───── Supplied records ─────

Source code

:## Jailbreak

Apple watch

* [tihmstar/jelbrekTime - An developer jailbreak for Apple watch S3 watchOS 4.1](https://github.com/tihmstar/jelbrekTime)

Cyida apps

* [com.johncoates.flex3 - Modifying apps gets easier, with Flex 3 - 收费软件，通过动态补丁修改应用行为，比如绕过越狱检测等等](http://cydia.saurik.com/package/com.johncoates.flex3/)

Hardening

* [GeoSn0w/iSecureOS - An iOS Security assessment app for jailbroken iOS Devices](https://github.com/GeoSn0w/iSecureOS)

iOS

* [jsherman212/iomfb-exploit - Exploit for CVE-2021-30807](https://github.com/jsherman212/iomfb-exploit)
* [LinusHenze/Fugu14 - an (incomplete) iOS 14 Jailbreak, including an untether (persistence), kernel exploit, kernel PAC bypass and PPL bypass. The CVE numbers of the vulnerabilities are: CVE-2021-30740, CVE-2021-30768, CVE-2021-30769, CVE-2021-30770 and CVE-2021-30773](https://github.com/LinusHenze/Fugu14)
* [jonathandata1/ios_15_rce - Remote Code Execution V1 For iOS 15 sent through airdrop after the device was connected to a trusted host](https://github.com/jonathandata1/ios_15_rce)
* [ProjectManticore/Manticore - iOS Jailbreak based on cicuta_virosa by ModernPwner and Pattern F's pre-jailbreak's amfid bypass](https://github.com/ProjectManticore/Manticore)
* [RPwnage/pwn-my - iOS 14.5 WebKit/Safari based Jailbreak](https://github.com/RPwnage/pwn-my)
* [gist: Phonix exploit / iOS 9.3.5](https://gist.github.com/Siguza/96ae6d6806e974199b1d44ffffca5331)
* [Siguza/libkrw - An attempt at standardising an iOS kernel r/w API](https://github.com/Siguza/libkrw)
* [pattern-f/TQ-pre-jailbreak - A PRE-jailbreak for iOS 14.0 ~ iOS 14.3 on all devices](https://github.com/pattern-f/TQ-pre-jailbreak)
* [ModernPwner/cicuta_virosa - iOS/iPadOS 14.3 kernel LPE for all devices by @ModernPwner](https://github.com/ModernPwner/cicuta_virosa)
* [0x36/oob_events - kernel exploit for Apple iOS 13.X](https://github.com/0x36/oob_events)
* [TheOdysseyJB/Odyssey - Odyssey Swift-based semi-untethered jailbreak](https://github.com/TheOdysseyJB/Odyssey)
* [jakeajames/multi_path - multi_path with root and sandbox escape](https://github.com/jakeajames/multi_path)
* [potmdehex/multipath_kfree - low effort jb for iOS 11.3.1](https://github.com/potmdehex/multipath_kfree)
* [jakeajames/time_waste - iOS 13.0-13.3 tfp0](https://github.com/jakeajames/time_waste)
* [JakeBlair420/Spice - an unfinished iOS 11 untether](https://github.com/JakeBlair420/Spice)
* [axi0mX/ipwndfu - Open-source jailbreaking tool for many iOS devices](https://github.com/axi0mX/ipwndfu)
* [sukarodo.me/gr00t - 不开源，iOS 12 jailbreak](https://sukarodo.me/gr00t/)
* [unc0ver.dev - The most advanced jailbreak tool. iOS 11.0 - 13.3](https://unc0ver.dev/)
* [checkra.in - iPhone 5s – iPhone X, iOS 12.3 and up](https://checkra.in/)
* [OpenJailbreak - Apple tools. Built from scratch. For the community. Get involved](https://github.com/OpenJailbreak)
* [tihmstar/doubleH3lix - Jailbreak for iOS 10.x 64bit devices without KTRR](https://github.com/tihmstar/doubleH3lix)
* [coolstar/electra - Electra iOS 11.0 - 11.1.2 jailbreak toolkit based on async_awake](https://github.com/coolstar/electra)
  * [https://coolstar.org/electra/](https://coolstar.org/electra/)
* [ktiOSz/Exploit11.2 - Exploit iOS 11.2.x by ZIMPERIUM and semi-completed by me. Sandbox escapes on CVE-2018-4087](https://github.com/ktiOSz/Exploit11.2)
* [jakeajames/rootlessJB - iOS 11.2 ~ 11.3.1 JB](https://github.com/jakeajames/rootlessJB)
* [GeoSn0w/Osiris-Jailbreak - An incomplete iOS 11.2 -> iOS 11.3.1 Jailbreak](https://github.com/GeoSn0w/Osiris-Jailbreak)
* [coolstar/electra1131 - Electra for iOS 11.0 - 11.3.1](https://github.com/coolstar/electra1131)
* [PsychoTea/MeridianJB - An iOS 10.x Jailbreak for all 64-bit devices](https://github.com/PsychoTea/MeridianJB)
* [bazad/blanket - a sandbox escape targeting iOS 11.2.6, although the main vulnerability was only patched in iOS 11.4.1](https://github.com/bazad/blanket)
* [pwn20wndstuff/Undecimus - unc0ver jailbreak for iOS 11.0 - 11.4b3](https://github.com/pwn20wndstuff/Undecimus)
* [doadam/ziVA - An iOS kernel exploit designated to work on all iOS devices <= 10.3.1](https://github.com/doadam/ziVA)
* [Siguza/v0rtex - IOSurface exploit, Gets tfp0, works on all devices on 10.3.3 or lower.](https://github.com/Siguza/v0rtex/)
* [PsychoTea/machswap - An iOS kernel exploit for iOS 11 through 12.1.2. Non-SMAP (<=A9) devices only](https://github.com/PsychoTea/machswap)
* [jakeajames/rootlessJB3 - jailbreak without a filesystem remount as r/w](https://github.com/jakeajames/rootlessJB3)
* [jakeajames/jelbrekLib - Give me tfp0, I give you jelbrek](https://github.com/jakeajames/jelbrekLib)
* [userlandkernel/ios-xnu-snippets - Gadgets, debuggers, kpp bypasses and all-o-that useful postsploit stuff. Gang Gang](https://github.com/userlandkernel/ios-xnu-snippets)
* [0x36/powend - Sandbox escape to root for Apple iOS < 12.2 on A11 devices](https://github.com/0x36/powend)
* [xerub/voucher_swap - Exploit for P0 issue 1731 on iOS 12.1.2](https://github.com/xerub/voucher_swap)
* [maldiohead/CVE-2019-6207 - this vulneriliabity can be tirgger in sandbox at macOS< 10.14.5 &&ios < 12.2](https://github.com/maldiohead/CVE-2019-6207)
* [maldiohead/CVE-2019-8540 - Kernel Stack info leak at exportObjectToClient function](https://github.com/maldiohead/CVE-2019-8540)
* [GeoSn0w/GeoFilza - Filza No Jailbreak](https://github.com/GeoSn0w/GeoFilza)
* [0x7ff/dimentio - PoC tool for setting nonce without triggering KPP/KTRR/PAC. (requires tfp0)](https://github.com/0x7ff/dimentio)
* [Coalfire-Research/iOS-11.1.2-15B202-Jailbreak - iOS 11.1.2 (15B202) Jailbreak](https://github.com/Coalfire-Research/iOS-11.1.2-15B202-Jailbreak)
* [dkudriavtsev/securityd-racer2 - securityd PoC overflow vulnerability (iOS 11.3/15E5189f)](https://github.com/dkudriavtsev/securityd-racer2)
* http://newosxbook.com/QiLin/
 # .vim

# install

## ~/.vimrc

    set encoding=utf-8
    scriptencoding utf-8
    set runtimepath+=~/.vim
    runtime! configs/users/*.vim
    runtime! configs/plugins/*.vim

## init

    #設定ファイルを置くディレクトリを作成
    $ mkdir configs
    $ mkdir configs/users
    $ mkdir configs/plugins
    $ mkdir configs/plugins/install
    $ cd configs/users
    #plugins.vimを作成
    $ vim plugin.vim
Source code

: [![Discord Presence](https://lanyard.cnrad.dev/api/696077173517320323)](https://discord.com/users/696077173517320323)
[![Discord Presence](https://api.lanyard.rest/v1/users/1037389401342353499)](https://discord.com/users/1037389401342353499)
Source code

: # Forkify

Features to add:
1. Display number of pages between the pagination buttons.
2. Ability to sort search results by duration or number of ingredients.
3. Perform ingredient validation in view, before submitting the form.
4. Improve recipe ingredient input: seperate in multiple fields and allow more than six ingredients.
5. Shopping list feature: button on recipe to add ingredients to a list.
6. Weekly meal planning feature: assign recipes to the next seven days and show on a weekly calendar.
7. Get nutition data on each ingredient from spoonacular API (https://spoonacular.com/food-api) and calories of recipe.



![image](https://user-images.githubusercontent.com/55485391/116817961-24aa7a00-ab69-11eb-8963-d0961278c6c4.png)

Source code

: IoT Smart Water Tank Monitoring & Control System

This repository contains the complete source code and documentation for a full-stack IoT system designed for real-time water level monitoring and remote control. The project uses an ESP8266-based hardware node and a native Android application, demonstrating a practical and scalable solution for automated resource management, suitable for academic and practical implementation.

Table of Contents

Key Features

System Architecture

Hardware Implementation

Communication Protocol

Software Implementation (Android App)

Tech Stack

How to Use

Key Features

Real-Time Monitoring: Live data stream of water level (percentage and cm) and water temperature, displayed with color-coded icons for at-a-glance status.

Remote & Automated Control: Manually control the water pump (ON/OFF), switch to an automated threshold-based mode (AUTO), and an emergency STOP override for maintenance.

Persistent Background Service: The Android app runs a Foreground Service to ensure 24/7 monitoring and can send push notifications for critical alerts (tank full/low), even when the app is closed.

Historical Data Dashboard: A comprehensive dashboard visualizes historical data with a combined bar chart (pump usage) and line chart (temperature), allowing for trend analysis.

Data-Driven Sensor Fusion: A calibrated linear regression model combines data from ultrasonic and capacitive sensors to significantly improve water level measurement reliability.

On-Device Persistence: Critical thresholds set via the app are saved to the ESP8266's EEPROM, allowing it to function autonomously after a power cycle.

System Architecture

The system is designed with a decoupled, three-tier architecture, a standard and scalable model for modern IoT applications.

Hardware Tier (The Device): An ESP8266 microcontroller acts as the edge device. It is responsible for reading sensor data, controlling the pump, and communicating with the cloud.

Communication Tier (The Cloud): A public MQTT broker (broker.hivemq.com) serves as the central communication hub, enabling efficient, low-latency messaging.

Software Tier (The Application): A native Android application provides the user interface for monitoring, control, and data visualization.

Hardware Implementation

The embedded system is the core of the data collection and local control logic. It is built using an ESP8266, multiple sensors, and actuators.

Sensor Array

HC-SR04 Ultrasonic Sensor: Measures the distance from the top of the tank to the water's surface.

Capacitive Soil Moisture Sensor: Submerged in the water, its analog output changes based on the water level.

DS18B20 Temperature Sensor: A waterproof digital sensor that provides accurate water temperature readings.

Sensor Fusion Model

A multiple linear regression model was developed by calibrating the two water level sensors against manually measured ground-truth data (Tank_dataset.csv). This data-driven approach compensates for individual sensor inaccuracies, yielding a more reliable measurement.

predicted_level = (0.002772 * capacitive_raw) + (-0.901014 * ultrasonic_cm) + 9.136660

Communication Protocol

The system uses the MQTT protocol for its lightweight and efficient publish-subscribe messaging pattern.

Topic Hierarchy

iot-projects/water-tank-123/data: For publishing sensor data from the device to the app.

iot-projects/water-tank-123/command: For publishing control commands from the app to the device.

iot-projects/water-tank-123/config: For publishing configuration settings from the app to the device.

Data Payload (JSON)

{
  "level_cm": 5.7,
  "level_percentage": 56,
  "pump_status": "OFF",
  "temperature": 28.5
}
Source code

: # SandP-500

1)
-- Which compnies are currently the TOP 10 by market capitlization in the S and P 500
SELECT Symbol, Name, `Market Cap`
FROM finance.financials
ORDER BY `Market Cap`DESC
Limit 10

─────

A single number is expected: the count of lines in the preceding entries that contain "PsychoTea".

### [Result for this task]
2